I have learned that the Word is all I will ever need to live and walk a victorious life on this journey that we call life. The Word and the Holy Spirit within me are the keys to successfully living a godly life of peace, joy, love, and triumph. I am more than a conqueror. God’s Word is true. “Now thanks be unto God, which always causeth us to triumph in Christ, and maketh manifest the savour of his knowledge by us in every place.” (2 Cor.2:14) God has caused me to triumph over my doubts and fears. He has caused me to triumph over my insecurities. And He has caused me to triuumph over my feelings. And that is the biggest victory yet. For I have stumbled over my feelings for a long time and have gotten mired down in the down side of them far too many times for my liking. But I have the victory over my feelings now and they no longer rule me. I rule them. I keep them in perspective and they are now performing FOR me, rather than ME performing because of them. Because of this, I am more balanced and poised and life doesn’t throw me the curve balls as frequently as it once did because I am walking in the Spirit now instead of chasing after the things of the flesh.

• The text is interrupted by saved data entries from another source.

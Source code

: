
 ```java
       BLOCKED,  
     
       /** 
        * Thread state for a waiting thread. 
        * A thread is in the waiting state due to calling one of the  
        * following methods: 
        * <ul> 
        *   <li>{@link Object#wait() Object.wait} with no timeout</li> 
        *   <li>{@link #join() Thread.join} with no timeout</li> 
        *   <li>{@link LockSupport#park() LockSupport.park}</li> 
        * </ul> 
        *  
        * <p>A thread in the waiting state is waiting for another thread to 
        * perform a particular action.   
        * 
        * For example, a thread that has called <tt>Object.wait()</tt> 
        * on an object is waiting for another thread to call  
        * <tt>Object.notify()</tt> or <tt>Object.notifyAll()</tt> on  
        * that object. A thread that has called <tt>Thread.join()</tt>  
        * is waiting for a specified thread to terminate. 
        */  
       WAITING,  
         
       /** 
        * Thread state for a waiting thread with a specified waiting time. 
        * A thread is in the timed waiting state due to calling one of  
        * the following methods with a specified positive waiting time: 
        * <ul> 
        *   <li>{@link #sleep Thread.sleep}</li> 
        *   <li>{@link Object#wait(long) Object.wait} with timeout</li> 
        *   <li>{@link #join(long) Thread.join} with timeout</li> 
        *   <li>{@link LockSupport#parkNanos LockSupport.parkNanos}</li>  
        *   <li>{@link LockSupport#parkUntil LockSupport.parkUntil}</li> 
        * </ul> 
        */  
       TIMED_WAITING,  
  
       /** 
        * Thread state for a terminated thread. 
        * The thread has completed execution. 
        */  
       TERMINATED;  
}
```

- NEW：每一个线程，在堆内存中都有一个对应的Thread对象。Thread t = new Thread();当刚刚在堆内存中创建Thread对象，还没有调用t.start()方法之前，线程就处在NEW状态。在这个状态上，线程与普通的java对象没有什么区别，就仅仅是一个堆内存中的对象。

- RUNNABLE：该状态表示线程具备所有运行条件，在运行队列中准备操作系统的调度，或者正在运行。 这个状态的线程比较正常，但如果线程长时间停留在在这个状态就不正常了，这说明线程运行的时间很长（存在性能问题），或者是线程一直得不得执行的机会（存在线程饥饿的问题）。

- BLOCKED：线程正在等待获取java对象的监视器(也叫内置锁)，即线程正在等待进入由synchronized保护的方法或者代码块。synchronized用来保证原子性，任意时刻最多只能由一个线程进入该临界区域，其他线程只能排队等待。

I know the Lord in a deeper and fuller way than I did before I started on this latest leg of my journey. He is altogether lovely and has shown Himself to be my dearest and truest Friend. He is in my corner, rooting for me and loving me and His love gives me strength and the flexibility that I need to get around the perilous twists and turns of my life. I feel like a ballet dancer.

The Lord truly is my Shepherd. I shall not want anything but Him.

I soar. I soar like an eagle on the wind. And my Shepherd is there with me, riding the currents and leading the way.